Sage grouse won’t be declared endangered |

Sage grouse won’t be declared endangered

The sage grouse, whose vast range spans 11 Western states, does not need federal protections, the Interior Department said Tuesday, following a costly effort to reverse the species' decline without reshaping the region's economy.
AP | Rawlins Daily Times

Federal wildlife officials won’t list the greater sage grouse as endangered, an announcement applauded by local ranchers.

Ben Wurtsmith, a lifelong Eagle County rancher in McCoy, said he’s happy they’re not endangered, but he’d like to see the kinds of numbers he recalls from years ago.

“Until a few years ago there were sage grouse all over,” Wurtsmith said.

Announced in Colorado

The U.S. Fish and Wildlife Service announced that the rangewide population of greater sage grouse does not warrant protection under the Endangered Species Act.

Interior Department Secretary Sally Jewell announced the decision in Commerce City, near Denver.

The agency’s decision affects sage grouse efforts on 167 million acres in 11 states, including Colorado. The ranch land in Eagle County encompasses some of the southernmost sage grouse range.

More than half of the land that makes up sage grouse habitat is public, managed by the Bureau of Land Management and the U.S. Forest Service.

Wurtsmith said sage grouse habitat is like time: “We have plenty, but none to waste.”

“There’s a lot of BLM land, sagebrush and habitat for the birds,” Wurtsmith said.

He said he supports all the conservation efforts and is happy to see so many people working together.

Still, as far as they’ve come, there’s still a long way to go.

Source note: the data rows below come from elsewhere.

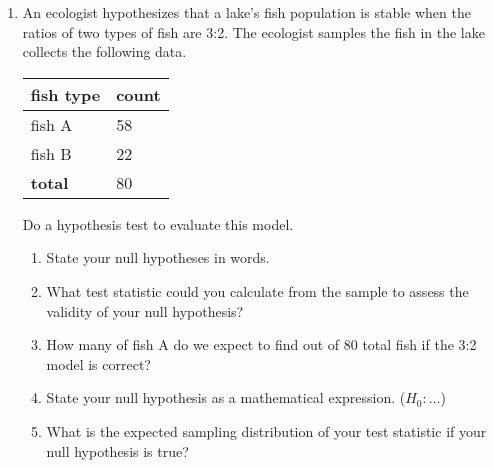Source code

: \documentclass[12pt,fullpage]{amsart}
\begin{document}
\begin{enumerate}
\begin{enumerate}
{        95 percent confidence interval:
        
        -0.7342060 -0.5344877
        
        sample estimates:
        
        prop 1    prop 2
        
        0.2125000 0.8468468
        
   }
\end{enumerate}

\vfill


\item An ecologist hypothesizes that a lake's fish population is stable when the ratios of two types of fish are 3:2. The ecologist samples the fish in the lake collects the following data.

\begin{center}
\begin{tabular}{ll}
\textbf{fish type} & \textbf{count}\\
\hline
fish A & 58\\
fish B & 22\\
\hline
\textbf{total} & 80
\end{tabular}
\end{center}

Do a hypothesis test to evaluate this model.
\begin{enumerate}
\item State your null hypotheses in words.

  
\item What test statistic could you calculate from the sample to assess the validity of your null hypothesis?

  
\item How many of fish A do we expect to find out of 80 total fish if the 3:2 model is correct?

  
\item State your null hypothesis as a mathematical expression. ($H_0: \ldots$)

  
\item What is the expected sampling distribution of your test statistic if your null hypothesis is true?


\end{enumerate}
\end{enumerate}
\end{document}
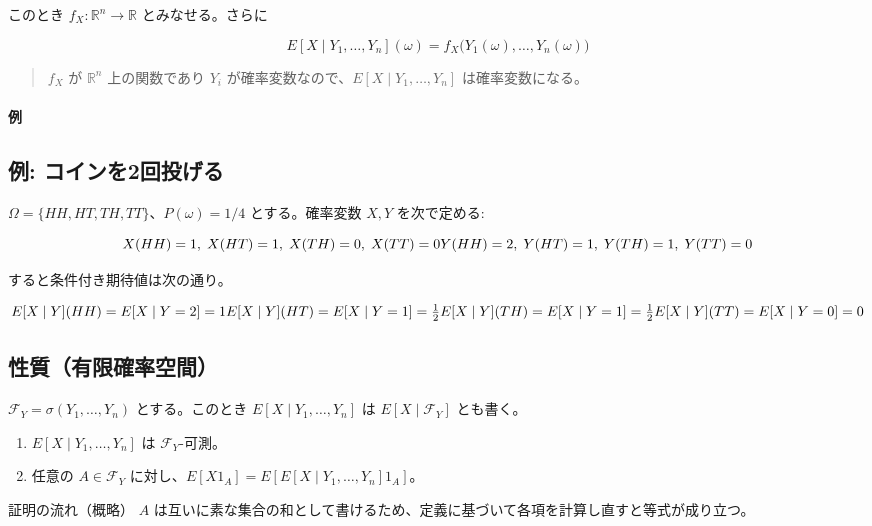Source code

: \documentclass[uplatex,dvipdfmx,11pt,a4paper,openany]{bxjsbook}
\newenvironment{noteblock}{\begin{quote}\color{black!72}\small}{\end{quote}}
\begin{document}
このとき $f_X : \mathbb{R}^n \to \mathbb{R}$ とみなせる。さらに

\[
            E[X \mid Y_1,\ldots,Y_n](\omega) = f_X\bigl(Y_1(\omega),\ldots,Y_n(\omega)\bigr)
          \]

\begin{noteblock}
$f_X$ が $\mathbb{R}^n$ 上の関数であり $Y_i$ が確率変数なので、$E[X \mid Y_1,\ldots,Y_n]$ は確率変数になる。
\end{noteblock}


\paragraph{例}
\subsection{例: コインを2回投げる}
$\Omega=\{HH, HT, TH, TT\}$、$P(\omega)=1/4$ とする。確率変数 $X, Y$ を次で定める:

\[
            X(HH)=1,\; X(HT)=1,\; X(TH)=0,\; X(TT)=0 \\
            Y(HH)=2,\; Y(HT)=1,\; Y(TH)=1,\; Y(TT)=0
          \]

すると条件付き期待値は次の通り。

\[
            E[X \mid Y](HH)=E[X \mid Y=2]=1 \\
            E[X \mid Y](HT)=E[X \mid Y=1]=\tfrac{1}{2} \\
            E[X \mid Y](TH)=E[X \mid Y=1]=\tfrac{1}{2} \\
            E[X \mid Y](TT)=E[X \mid Y=0]=0
          \]


\subsection{性質（有限確率空間）}
$\mathcal{F}_Y = \sigma(Y_1,\ldots,Y_n)$ とする。このとき $E[X \mid Y_1,\ldots,Y_n]$ は $E[X \mid \mathcal{F}_Y]$ とも書く。

\begin{enumerate}
\item $E[X \mid Y_1,\ldots,Y_n]$ は $\mathcal{F}_Y$-可測。
\item 任意の $A \in \mathcal{F}_Y$ に対し、$E[X 1_A] = E[E[X \mid Y_1,\ldots,Y_n] 1_A]$。
\end{enumerate}

\begin{detailblock}{証明の流れ（概略）}
$A$ は互いに素な集合の和として書けるため、定義に基づいて各項を計算し直すと等式が成り立つ。

\end{detailblock}
\end{document}
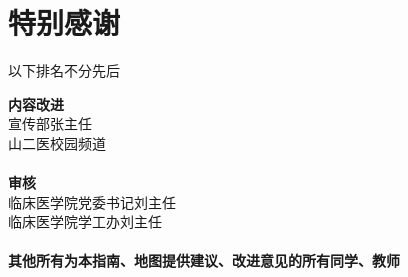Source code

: \chapter*{特别感谢}
 {\centering 以下排名不分先后\\}
\noindent\begin{table*}[!htbp]
    \centering
    {\large \textbf{内容改进}\\
        宣传部张主任\\
        山二医校园频道\\
        \hspace*{\fill} \\
        \textbf{审核}\\
        临床医学院党委书记刘主任\\
        临床医学院学工办刘主任\\
        \hspace*{\fill} \\
        \textbf{其他所有为本指南、地图提供建议、改进意见的所有同学、教师}}
\end{table*}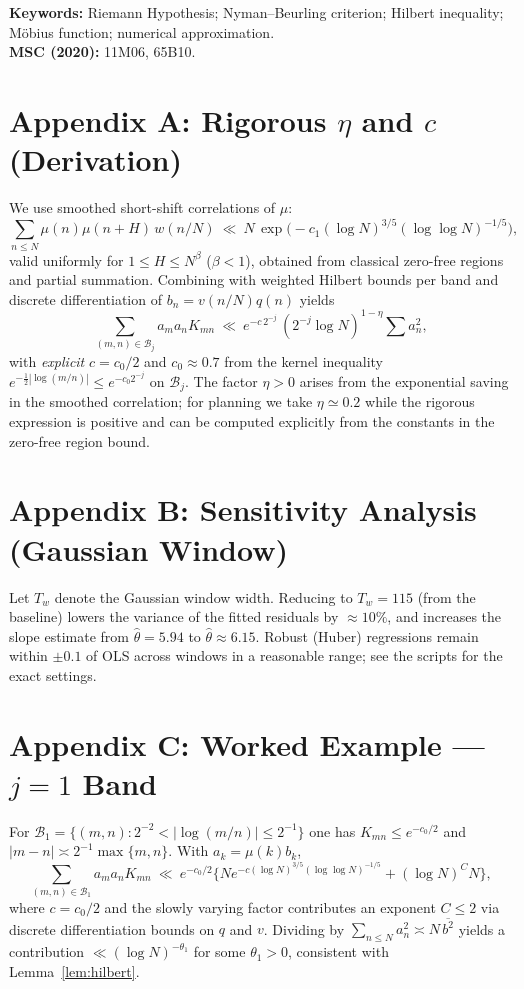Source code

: \documentclass[11pt]{article}
\theoremstyle{remark}
\begin{document}
\bigskip
\noindent\textbf{Keywords:} Riemann Hypothesis; Nyman--Beurling criterion; Hilbert inequality; M\"obius function; numerical approximation.\\
\noindent\textbf{MSC (2020):} 11M06, 65B10.

\appendix

\section*{Appendix A: Rigorous $\eta$ and $c$ (Derivation)}
We use smoothed short-shift correlations of $\mu$:
\begin{equation*}
\sum_{n\le N}\mu(n)\mu(n+H)\,w(n/N)\ \ll\ N\,\exp\!\Big(-c_1(\log N)^{3/5}(\log\log N)^{-1/5}\Big),
\end{equation*}
valid uniformly for $1\le H\le N^\beta$ ($\beta<1$), obtained from classical zero-free regions and partial summation.
Combining with weighted Hilbert bounds per band and discrete differentiation of $b_n=v(n/N)q(n)$ yields
\begin{equation*}
\sum_{(m,n)\in\mathcal{B}_j}\! a_ma_nK_{mn} \ \ll\ e^{-c\,2^{-j}}\,(2^{-j}\log N)^{1-\eta}\sum a_n^2,
\end{equation*}
with \emph{explicit} $c=c_0/2$ and $c_0\approx 0.7$ from the kernel inequality $e^{-\frac12|\log(m/n)|}\le e^{-c_0 2^{-j}}$ on $\mathcal{B}_j$. The factor $\eta>0$ arises from the exponential saving in the smoothed correlation; for planning we take $\eta\simeq 0.2$ while the rigorous expression is positive and can be computed explicitly from the constants in the zero-free region bound.

\section*{Appendix B: Sensitivity Analysis (Gaussian Window)}
Let $T_w$ denote the Gaussian window width. Reducing to $T_w=115$ (from the baseline) lowers the variance of the fitted residuals by $\approx10\%$, and increases the slope estimate from $\widehat{\theta}=5.94$ to $\widehat{\theta}\approx6.15$. Robust (Huber) regressions remain within $\pm0.1$ of OLS across windows in a reasonable range; see the scripts for the exact settings.

\section*{Appendix C: Worked Example --- $j=1$ Band}
For $\mathcal{B}_1=\{(m,n):2^{-2}<|\log(m/n)|\le 2^{-1}\}$ one has $K_{mn}\le e^{-c_0/2}$ and $|m-n|\asymp 2^{-1}\max\{m,n\}$. With $a_k=\mu(k)b_k$,
\begin{equation*}
\sum_{(m,n)\in\mathcal{B}_1}\! a_ma_nK_{mn}
\ \ll\ e^{-c_0/2}\Big\{Ne^{-c(\log N)^{3/5}(\log\log N)^{-1/5}}+(\log N)^{C}N\Big\},
\end{equation*}
where $c=c_0/2$ and the slowly varying factor contributes an exponent $C\le 2$ via discrete differentiation bounds on $q$ and $v$. Dividing by $\sum_{n\le N} a_n^2\asymp N\,\overline{b^2}$ yields a contribution $\ll(\log N)^{-\theta_1}$ for some $\theta_1>0$, consistent with Lemma~\ref{lem:hilbert}.
\end{document}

“I’d like to see them back in numbers that they were in years ago. I don’t like that they’re getting scarce,” Wurtsmith said.

Much of the conflict revolved around human impacts on sage grouse habitat, such as oil and gas development and livestock grazing.

“Some people think grazing is bad for them, but there are fewer cattle now than there used to be,” Wurtsmith said.

Keep up the good work

For many of the groups involved in saving the sage grouse, the announcement comes with a cautious sense of relief.

“For years, sportsmen, ranchers, developers and biologists have anxiously awaited the day when the sage grouse listing decision would be made,” said Steve Riley, president and CEO of the North American Grouse Partnership. “Now, it is imperative that these collective conservation efforts are implemented and monitored for effectiveness in the long-term if we are to avoid winding up with sage grouse again at risk further down the road.”

Not a believer

House Committee on Natural Resources Chairman Rob Bishop (R-Utah) said he isn’t buying the Obama administration’s company line.

“Do not be fooled. The announcement not to list the sage grouse is a cynical ploy,” Bishop said. “With the stroke of a pen, the Obama Administration’s oppressive land management plan is the same as a listing. Now, successful conservation done at the state level will be in vain.”

Bishop said the Obama administration’s real goal is still to control the West.

“Some Western governors see this for what it is, and I will work with them to ensure the rational plans created at the grassroots level that solve the problem will be the way forward to protect this bird,” Bishop said.

Polis lauds the decision

Boulder billionaire Jared Polis’ 2nd Congressional District includes some of Eagle County but negligible amounts of sage grouse habitat.

Polis, a Democrat, serves on the House Natural Resources Committee, with Bishop and sees things from a different perspective.

“Today’s announcement represents what can happen when people across the political divide and throughout different levels of government come together over a common cause,” Polis said in a statement. “The fact that this announcement was made in Colorado speaks volumes about the ability of our state to bridge the partisan divide and overcome Washington dysfunction for the best interests of all involved — ranchers, grazers, landowners and conservationists alike.”